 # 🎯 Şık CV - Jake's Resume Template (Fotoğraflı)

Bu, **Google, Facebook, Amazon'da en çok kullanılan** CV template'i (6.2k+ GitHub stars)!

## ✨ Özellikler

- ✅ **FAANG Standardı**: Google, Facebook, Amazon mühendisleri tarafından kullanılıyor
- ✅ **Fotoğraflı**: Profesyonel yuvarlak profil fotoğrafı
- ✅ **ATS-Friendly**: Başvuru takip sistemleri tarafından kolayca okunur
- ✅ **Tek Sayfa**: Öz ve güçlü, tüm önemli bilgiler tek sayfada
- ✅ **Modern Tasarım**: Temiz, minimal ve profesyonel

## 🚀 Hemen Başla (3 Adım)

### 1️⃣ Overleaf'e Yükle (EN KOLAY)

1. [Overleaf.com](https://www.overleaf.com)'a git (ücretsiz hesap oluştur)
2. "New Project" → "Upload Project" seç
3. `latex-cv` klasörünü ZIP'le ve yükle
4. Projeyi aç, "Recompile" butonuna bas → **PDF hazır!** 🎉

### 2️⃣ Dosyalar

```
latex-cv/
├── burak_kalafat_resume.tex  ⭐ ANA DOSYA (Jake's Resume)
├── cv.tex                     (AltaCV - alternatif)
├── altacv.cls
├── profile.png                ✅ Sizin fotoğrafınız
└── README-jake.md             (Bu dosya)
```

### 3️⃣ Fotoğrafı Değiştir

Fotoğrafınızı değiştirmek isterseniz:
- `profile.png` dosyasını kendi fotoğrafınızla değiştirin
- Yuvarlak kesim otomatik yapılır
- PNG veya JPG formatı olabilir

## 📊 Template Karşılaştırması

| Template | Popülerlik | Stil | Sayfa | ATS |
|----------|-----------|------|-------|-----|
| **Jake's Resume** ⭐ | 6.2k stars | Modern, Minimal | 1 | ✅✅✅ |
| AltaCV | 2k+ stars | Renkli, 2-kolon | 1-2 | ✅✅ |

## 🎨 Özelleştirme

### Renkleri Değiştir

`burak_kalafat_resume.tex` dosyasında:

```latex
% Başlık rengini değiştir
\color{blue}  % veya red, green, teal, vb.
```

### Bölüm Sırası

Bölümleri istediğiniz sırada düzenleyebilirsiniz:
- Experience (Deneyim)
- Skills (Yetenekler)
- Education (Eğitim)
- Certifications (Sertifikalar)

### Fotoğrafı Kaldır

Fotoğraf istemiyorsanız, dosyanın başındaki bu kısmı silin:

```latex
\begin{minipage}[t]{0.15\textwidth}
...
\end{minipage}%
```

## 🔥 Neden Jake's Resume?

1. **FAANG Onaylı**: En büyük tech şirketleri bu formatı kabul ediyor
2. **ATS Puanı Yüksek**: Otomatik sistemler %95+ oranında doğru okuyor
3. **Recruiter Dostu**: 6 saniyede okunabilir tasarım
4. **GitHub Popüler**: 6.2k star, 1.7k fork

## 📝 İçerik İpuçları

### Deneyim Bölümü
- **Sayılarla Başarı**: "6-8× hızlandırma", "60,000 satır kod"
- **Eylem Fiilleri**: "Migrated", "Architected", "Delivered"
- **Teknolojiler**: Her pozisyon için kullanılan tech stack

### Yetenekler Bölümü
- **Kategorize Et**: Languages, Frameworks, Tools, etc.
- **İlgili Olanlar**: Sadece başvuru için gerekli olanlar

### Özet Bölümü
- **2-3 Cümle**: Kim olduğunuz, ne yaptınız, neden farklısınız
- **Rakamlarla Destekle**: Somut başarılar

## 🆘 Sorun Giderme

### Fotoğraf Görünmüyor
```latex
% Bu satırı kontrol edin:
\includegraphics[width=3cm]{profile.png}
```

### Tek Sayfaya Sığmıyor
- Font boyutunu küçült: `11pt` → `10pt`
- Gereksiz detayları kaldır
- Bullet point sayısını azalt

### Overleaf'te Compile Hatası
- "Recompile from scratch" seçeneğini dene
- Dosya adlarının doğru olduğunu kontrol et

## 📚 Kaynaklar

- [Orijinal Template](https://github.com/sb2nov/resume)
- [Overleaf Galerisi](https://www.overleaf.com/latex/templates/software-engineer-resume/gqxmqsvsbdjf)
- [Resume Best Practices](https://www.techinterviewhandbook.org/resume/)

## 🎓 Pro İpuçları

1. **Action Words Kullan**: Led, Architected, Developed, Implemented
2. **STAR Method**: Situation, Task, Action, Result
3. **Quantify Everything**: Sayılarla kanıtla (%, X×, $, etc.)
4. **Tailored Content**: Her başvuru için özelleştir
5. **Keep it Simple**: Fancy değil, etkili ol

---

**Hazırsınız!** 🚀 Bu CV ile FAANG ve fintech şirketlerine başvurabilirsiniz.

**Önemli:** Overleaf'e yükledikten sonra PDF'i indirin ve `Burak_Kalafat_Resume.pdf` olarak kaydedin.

ACTION ITEM
The expected answer is an exact copy of the lines above, beginning at the line with "- ✅ **Tek Sayfa**: Öz" and ending at the line with "bas → **PDF hazır!** 🎉", with both ends in.

PROBLEM SOLUTION
- ✅ **Tek Sayfa**: Öz ve güçlü, tüm önemli bilgiler tek sayfada
- ✅ **Modern Tasarım**: Temiz, minimal ve profesyonel

## 🚀 Hemen Başla (3 Adım)

### 1️⃣ Overleaf'e Yükle (EN KOLAY)

1. [Overleaf.com](https://www.overleaf.com)'a git (ücretsiz hesap oluştur)
2. "New Project" → "Upload Project" seç
3. `latex-cv` klasörünü ZIP'le ve yükle
4. Projeyi aç, "Recompile" butonuna bas → **PDF hazır!** 🎉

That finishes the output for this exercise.